Evden çıkarken annesi kapıya geldi.

-İş bulmaya mı gidiyorsun?

Ferman ayakkabısının bağcıklarını bağlarken annesine bakmadan onun sorularına cevap veriyordu.

-Evet, istediğini yapmaya çalışıyorum.

-Peki ne yapmayı düşünüyorsun, nasıl bir iş bulmayı düşünüyorsun.

-Nasıl bir iş yapmak istediğimi biliyorusun ama Cosmos'da(*) böyle bir iş verebilecek ne bir firma, nede başka birisi var.

-Anlıyorum seni

-Anlamanı beklemiyorum. yapmam gereken şey basit. Bütün insanlar gibi istediğimi değil sunulanı yapmam gerek.

-Bunları daha önce konuşmuştuk

-Tamam

Ferman biraz sitem ettikten sonra doğruldu çıkmaya hazırlandı ve merdivenlere yöneldi.

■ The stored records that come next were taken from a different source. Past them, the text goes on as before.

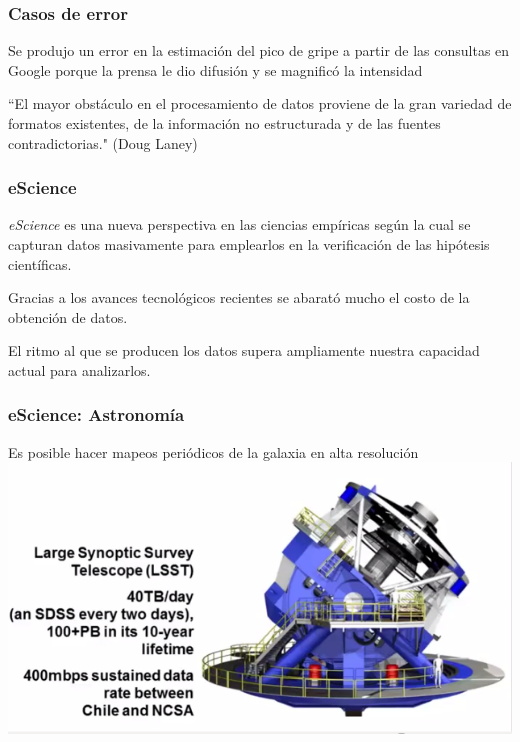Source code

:\documentclass{beamer}
\begin{document}
\begin{frame}

\frametitle{Casos de error}
	Se produjo un error en la estimaci\'on del pico de gripe a partir 
	de las consultas en Google porque la prensa le dio difusi\'on y se 
	magnific\'o la intensidad
\end{frame}



\begin {frame}

``El mayor obst\'aculo en el procesamiento de datos proviene de la gran 
variedad de formatos existentes, de la informaci\'on no estructurada y 
de las fuentes contradictorias." (Doug Laney)

\end{frame}


\begin {frame}
\frametitle{eScience}

\emph{eScience} es una nueva perspectiva en las ciencias emp\'iricas 
seg\'un la cual se capturan datos masivamente para emplearlos en la 
verificaci\'on de las hip\'otesis cient\'ificas.

\bigskip

Gracias a los avances tecnol\'ogicos recientes se abarat\'o mucho el 
costo de la obtenci\'on de datos.

\bigskip

El ritmo al que se producen los datos supera ampliamente nuestra 
capacidad actual para analizarlos.

\end{frame}

\begin{frame}
\frametitle{eScience: Astronom\'ia}
Es posible hacer mapeos peri\'odicos de la galaxia en alta resoluci\'on
\includegraphics[scale=.5]{img/astronomia.png}
\end{frame}
\end{document}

-Bir isteğin var mı? gidiyorum

-Hayır kendine dikkat et ve fazla geç kalma

Ferman tamam dercesine başını yukarı aşağı sallayarak evden ayrıldı.Yolda yürürken yine negatif düşüncelere kapıldı. İş bulabilecek miydi, Bulsa bile mutlu olabilecek miydi, kendi isteklerinden vazgeçmek diğer insanların istediklerine göre yaşamak onun için ne kadar doğruydu, aslında hiç doğru değildi ama yinede yapmak zorunda olduğunu biliyordu.

(*)"Cosmos" ingilizcede evren anlamına gelmektedir.Yazar her insanın yaşadığı şehir kendi evrenidir fikrinden yola çıkarak Ferman karakterinin yaşadığı şehrin adına Cosmos adını vermiştir.